**Action item:** How many lines in the data below include the word "High"? Respond with the number, nothing more.

**Entries shown:**
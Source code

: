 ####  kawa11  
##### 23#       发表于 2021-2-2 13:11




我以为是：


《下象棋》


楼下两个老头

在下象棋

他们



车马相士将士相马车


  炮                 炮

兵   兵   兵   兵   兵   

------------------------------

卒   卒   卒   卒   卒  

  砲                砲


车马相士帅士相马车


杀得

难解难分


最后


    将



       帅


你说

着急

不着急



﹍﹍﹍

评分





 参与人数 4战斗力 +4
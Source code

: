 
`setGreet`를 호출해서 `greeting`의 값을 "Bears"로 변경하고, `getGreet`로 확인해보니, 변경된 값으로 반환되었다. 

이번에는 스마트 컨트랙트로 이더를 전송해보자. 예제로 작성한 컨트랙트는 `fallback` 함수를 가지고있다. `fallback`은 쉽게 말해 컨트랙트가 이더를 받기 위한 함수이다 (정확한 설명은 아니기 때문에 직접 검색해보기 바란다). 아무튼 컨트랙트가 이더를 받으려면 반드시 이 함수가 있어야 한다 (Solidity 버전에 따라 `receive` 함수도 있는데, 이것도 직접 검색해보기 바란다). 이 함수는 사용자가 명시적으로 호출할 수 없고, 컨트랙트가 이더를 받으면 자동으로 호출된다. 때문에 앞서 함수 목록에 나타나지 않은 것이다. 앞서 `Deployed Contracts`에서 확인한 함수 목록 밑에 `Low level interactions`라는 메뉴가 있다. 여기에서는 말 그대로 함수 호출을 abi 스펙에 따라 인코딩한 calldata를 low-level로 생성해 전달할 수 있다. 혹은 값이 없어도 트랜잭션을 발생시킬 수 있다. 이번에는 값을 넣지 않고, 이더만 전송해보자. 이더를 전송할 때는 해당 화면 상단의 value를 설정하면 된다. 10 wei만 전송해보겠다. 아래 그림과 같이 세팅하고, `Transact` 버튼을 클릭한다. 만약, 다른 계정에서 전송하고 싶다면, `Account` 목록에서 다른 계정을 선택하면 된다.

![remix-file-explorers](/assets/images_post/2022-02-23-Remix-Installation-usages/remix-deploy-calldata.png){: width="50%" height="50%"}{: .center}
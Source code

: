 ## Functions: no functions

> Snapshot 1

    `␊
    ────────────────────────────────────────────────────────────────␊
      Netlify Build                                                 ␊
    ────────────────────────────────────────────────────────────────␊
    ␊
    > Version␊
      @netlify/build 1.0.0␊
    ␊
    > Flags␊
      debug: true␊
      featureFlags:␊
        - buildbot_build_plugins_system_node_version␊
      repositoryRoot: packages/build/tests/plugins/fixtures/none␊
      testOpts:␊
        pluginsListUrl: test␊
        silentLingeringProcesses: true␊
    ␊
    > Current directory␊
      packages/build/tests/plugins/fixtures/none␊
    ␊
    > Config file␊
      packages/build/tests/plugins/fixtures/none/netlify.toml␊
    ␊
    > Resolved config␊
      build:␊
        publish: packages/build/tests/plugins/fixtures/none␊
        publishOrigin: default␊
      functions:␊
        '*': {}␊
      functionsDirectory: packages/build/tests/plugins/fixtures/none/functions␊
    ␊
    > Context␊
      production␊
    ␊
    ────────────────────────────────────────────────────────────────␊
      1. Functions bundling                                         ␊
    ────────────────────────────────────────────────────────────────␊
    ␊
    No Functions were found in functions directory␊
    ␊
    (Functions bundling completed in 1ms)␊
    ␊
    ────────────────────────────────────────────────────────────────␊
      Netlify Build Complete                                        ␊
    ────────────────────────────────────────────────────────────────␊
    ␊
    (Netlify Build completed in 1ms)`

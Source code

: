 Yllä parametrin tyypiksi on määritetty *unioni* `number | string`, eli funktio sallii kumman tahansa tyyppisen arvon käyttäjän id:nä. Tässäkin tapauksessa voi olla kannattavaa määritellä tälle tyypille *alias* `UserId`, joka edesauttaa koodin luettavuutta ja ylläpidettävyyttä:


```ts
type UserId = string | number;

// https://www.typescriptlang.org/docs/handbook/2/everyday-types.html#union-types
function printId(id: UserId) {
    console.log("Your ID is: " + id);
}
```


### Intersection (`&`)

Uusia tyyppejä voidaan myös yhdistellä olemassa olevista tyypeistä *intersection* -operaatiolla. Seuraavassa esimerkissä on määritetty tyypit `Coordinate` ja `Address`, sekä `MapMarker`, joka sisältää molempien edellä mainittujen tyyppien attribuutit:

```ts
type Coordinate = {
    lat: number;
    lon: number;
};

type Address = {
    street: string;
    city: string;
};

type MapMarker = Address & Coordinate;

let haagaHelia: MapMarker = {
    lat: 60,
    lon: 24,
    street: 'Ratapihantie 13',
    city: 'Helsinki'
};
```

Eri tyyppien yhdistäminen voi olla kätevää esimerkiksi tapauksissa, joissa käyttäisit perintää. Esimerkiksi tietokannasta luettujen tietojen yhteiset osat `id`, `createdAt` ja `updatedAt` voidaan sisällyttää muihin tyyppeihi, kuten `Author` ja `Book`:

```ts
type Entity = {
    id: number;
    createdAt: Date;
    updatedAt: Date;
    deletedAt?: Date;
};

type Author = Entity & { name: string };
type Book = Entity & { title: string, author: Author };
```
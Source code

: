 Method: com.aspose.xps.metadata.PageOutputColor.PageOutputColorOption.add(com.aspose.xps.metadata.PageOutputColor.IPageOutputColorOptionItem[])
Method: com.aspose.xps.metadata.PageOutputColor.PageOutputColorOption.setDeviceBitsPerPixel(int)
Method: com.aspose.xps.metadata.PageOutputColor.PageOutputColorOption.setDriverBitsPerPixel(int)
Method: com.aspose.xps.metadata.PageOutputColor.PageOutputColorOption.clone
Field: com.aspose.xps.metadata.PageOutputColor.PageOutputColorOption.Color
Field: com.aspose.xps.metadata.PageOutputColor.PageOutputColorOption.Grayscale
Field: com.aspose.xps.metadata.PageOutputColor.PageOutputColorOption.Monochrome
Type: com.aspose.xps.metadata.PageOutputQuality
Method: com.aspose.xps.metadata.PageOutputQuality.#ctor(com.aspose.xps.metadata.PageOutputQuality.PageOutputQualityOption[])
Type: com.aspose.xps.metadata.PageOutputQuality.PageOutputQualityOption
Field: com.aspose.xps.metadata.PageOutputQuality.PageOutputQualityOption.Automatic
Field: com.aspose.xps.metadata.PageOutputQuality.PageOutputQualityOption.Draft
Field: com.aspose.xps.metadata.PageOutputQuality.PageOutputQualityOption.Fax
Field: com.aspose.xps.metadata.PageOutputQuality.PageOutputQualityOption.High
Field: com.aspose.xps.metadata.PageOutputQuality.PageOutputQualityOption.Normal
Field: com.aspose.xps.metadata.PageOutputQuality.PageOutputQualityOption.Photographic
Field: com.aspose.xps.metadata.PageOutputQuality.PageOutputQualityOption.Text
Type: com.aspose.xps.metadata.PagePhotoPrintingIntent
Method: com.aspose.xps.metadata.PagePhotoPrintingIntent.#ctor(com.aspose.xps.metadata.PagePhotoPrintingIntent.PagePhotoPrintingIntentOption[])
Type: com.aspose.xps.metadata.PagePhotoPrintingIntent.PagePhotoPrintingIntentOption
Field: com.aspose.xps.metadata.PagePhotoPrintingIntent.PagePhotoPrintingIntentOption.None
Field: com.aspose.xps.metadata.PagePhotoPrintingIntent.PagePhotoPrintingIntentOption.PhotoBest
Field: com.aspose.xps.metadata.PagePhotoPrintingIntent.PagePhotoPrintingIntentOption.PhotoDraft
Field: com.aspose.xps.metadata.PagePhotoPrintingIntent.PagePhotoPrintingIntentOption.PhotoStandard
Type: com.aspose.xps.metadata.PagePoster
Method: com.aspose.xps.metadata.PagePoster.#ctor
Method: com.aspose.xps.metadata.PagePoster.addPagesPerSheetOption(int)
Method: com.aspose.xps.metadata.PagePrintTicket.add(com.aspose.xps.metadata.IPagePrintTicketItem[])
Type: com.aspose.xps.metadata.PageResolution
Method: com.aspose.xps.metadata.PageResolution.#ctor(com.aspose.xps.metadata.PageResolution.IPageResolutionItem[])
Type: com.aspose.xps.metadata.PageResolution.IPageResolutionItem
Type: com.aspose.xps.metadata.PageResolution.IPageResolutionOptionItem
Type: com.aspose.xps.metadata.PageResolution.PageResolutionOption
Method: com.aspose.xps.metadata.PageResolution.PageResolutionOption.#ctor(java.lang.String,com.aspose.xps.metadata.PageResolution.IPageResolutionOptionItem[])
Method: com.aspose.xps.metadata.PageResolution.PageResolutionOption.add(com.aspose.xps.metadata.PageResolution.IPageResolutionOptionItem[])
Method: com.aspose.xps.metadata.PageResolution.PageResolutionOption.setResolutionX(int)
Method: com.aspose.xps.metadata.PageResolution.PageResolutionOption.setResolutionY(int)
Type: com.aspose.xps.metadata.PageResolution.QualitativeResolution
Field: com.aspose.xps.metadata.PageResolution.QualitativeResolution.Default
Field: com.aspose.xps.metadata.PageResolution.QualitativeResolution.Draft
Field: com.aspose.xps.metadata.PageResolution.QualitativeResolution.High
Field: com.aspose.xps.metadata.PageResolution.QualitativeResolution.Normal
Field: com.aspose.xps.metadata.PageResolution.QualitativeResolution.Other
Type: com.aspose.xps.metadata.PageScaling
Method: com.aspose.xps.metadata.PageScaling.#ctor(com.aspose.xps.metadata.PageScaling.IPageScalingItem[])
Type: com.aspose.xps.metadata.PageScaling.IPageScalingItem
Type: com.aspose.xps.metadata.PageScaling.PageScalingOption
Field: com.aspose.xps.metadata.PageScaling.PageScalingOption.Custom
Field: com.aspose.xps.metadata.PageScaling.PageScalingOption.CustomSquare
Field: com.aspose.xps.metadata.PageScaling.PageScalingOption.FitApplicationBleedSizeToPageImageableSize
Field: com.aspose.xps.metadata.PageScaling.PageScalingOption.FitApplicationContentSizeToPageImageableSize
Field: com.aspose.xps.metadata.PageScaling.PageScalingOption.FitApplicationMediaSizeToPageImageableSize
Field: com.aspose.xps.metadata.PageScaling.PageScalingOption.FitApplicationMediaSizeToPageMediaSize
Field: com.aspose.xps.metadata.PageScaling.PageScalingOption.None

**Task output:** 2